Self-discipline
“The greatest injustice in life is letting yourself down.”
The first fight we stand to lose each day is against ourselves. A familiar start to the morning for many people includes hitting snooze, rushing to shower, not packing lunch, skipping your morning journaling, all small acts of self-betrayal. If you desire, by any measure, to design your life to your own specifications then you cannot avoid self-discipline.
As creativity begets creativity, so does self-discipline. Rising at the first ring of your alarm, making your bed, sitting to meditate, packing your lunch, listening to your audiobook on your commute. In this sequence of events, you can see how it would be simple to slot in another positive habit. These are the blocks that your day, your life, is built upon.
There is a longstanding belief that discipline will wring your life of spontaneity and enjoyment; that “too much” order makes life boring and tedious. You don’t need to learn to speak each morning or how to tie your shoes, however, if you did, you would never have enough time to do anything else. Our ability to evolve is based on not requiring to relearn skills and habits each day. Each decision we make that weakens our resolve for doing what is difficult detracts from our ability to pursue self-evolution. Self-discipline is difficult enough, here are some ways of making it more attainable.
1. Prime yourself.
As you may have gathered by now, how you wake is a big decider on the trajectory of your day. Starting your morning with habits that reinforce the qualities you want to carry through your day is a great way of priming yourself to show up as you need. A keystone habit, like exercise first thing in the morning, is great for creating an anchoring point for the rest of your day.

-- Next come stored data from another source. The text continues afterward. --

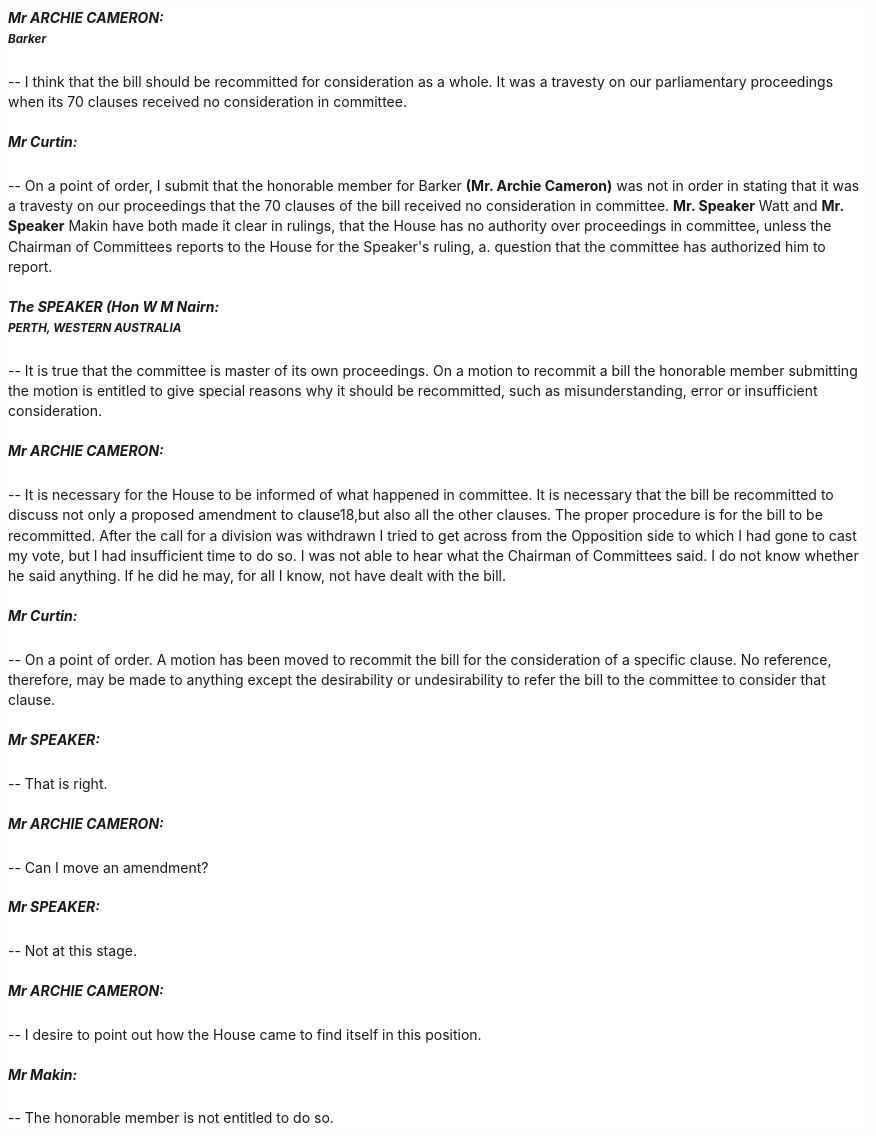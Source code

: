 ##### Mr ARCHIE CAMERON:<br><small class="text-muted">Barker</small>

-- I think that the bill should be recommitted for consideration as a whole. It was a travesty on our parliamentary proceedings when its 70 clauses received no consideration in committee. 

##### Mr Curtin:

-- On a point of order, I submit that the honorable member for Barker  **(Mr. Archie Cameron)**  was not in order in stating that it was a travesty on our proceedings that the 70 clauses of the bill received no consideration in committee.  **Mr. Speaker**  Watt and  **Mr. Speaker**  Makin have both made it clear in rulings, that the House has no authority over proceedings in committee, unless the  Chairman  of Committees reports to the House for the Speaker's ruling, a. question that the committee has authorized him to report. 

##### The SPEAKER (Hon W M Nairn:<br><small class="text-muted">PERTH, WESTERN AUSTRALIA</small>

-- It is true that the committee is master of its own proceedings. On a motion to recommit a bill the honorable member submitting the motion is entitled to give special reasons why it should be recommitted, such as misunderstanding, error or insufficient consideration. 

##### Mr ARCHIE CAMERON:

-- It is necessary for the House to be informed of what happened in committee. It is necessary that the bill be recommitted to discuss not only a proposed amendment to clause18,but also all the other clauses. The proper procedure is for the bill to be recommitted. After the call for a division was withdrawn I tried to get across from the Opposition side to which I had gone to cast my vote, but I had insufficient time to do so. I was not able to hear what the  Chairman  of Committees said. I do not know whether he said anything. If he did he may, for all I know, not have dealt with the bill. 

##### Mr Curtin:

-- On a point of order. A motion has been moved to recommit the bill for the consideration of a specific clause. No reference, therefore, may be made to anything except the desirability or undesirability to refer the bill to the committee to consider that clause. 

##### Mr SPEAKER:

-- That is right. 

##### Mr ARCHIE CAMERON:

-- Can I move an amendment? 

##### Mr SPEAKER:

-- Not at this stage. 

##### Mr ARCHIE CAMERON:

-- I desire to point out how the House came to find itself in this position. 

##### Mr Makin:

-- The honorable member is not entitled to do so. 
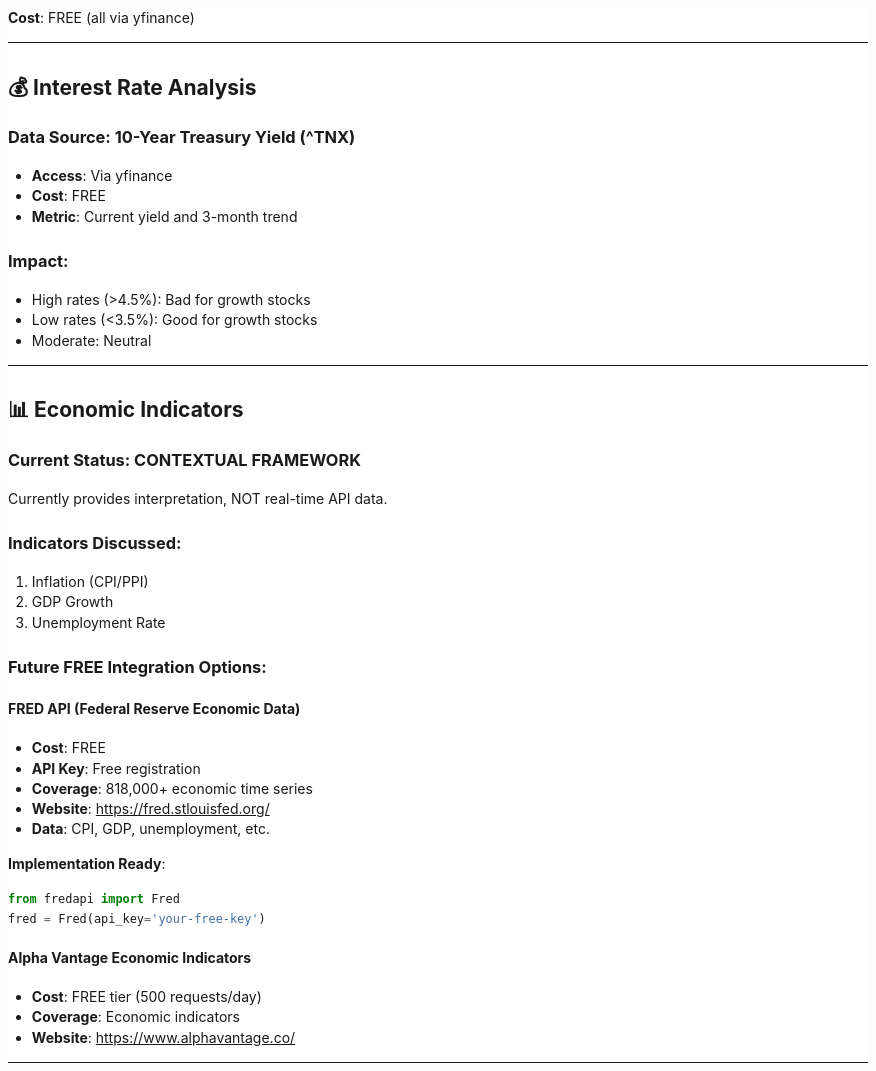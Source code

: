 **Cost**: FREE (all via yfinance)

---

## 💰 Interest Rate Analysis

### Data Source: 10-Year Treasury Yield (^TNX)

- **Access**: Via yfinance
- **Cost**: FREE
- **Metric**: Current yield and 3-month trend

### Impact:
- High rates (>4.5%): Bad for growth stocks
- Low rates (<3.5%): Good for growth stocks
- Moderate: Neutral

---

## 📊 Economic Indicators

### Current Status: **CONTEXTUAL FRAMEWORK**

Currently provides interpretation, NOT real-time API data.

### Indicators Discussed:
1. Inflation (CPI/PPI)
2. GDP Growth
3. Unemployment Rate

### Future FREE Integration Options:

#### FRED API (Federal Reserve Economic Data)
- **Cost**: FREE
- **API Key**: Free registration
- **Coverage**: 818,000+ economic time series
- **Website**: https://fred.stlouisfed.org/
- **Data**: CPI, GDP, unemployment, etc.

**Implementation Ready**:
```python
from fredapi import Fred
fred = Fred(api_key='your-free-key')
```

#### Alpha Vantage Economic Indicators
- **Cost**: FREE tier (500 requests/day)
- **Coverage**: Economic indicators
- **Website**: https://www.alphavantage.co/

---

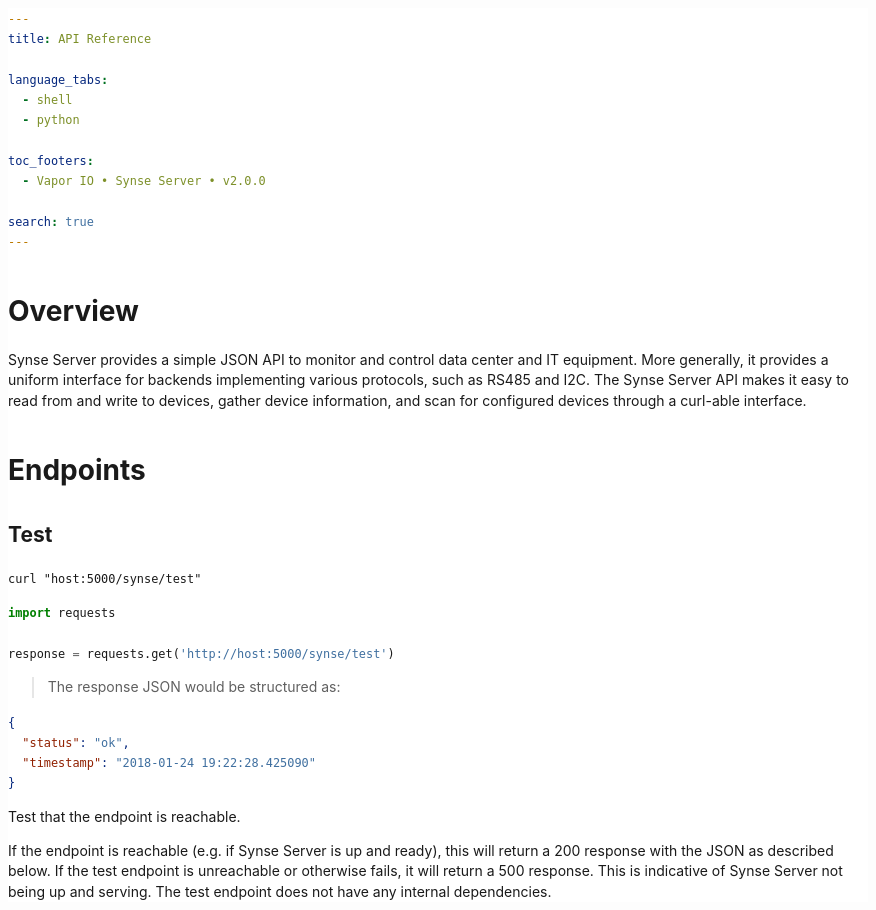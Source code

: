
 ```yaml
---
title: API Reference

language_tabs:
  - shell
  - python

toc_footers:
  - Vapor IO • Synse Server • v2.0.0

search: true
---
```


# Overview

Synse Server provides a simple JSON API to monitor and control data center and IT equipment. More
generally, it provides a uniform interface for backends implementing various protocols, such as
RS485 and I2C. The Synse Server API makes it easy to read from and write to devices, gather device
information, and scan for configured devices through a curl-able interface.



# Endpoints

## Test

```shell
curl "host:5000/synse/test"
```

```python
import requests

response = requests.get('http://host:5000/synse/test')
```

> The response JSON would be structured as:

```json
{
  "status": "ok",
  "timestamp": "2018-01-24 19:22:28.425090"
}
```

Test that the endpoint is reachable.

If the endpoint is reachable (e.g. if Synse Server is up and ready), this will return a 200 response
with the JSON as described below. If the test endpoint is unreachable or otherwise fails, it will return
a 500 response. This is indicative of Synse Server not being up and serving. The test endpoint does not
have any internal dependencies.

2. Start with the difficult.
As you create your daily to-do list, place the most difficult tasks at the top. This not only increases the likelihood of completing high priority tasks, leaving you with a greater sense of achievement, but it trains the mental toughness required to undertake difficult tasks.
3. Don’t break the chain.
Running 2KM each day will get you exponentially fitter as opposed to running 10KM twice a month; bursts of greatness ever so often do not equate to a lifelong change. These sporadic behaviours tend to be driven by life derailing us from our plans. I use a simple trick for avoiding these lapses, I never skip a repeating habit I’ve committed to 2 days in a row. Doing this allows me to stay consistent even when life gets in the way.